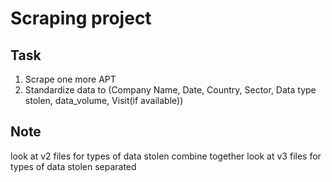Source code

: # Scraping project

## Task
1. Scrape one more APT
2. Standardize data to (Company Name, Date, Country, Sector, Data type stolen, data_volume, Visit(if available))

## Note
look at v2 files for types of data stolen combine together
look at v3 files for types of data stolen separated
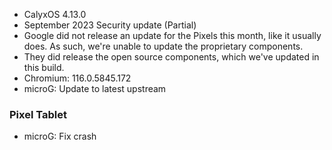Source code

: * CalyxOS 4.13.0
* September 2023 Security update (Partial)
* Google did not release an update for the Pixels this month, like it usually does. As such, we're unable to update the proprietary components.
* They did release the open source components, which we've updated in this build.
* Chromium: 116.0.5845.172
* microG: Update to latest upstream

### Pixel Tablet
* microG: Fix crash
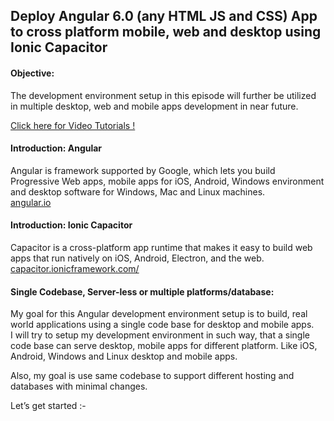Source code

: <h2>Deploy Angular 6.0 (any HTML JS and CSS) App to cross platform mobile, web and desktop using Ionic Capacitor</h2>

<h4>Objective:</h4>

The development environment setup in this episode will further be utilized in multiple desktop, web and mobile apps development in near future.<br>

[Click here for Video Tutorials !](https://www.youtube.com/watch?v=Tua9Cbw_YgU&list=PLp0TENYyY8lF1I4EgKLcwRvxy820BgWpd)

<h4>Introduction: Angular</h4>
Angular is framework supported by Google, which lets you build Progressive Web apps, mobile apps for iOS, Android, Windows environment and desktop software for Windows, Mac and Linux machines.<br>
<a href="http://angular.io" target="_blank">angular.io</a><br>

<h4>Introduction: Ionic Capacitor</h4>
Capacitor is a cross-platform app runtime that makes it easy to build web apps that run natively on iOS, Android, Electron, and the web.<br>
<a href="https://capacitor.ionicframework.com/" target="_blank">capacitor.ionicframework.com/</a><br>

<h4>Single Codebase, Server-less or multiple platforms/database:</h4>
My goal for this Angular development environment setup is to build, real world applications using a single code base for desktop and mobile apps.<br>
I will try to setup my development environment in such way, that a single code base can serve desktop, mobile apps for different platform. Like iOS, Android, Windows and Linux desktop and mobile apps.<br>

Also, my goal is use same codebase to support different hosting and databases with minimal changes.<br>

Let’s get started :-<br>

══════════════════════════════

> [Task goal] Count the lines in the listing that hold the word "components", then give the number and nothing else.

> [Solution to this task] 2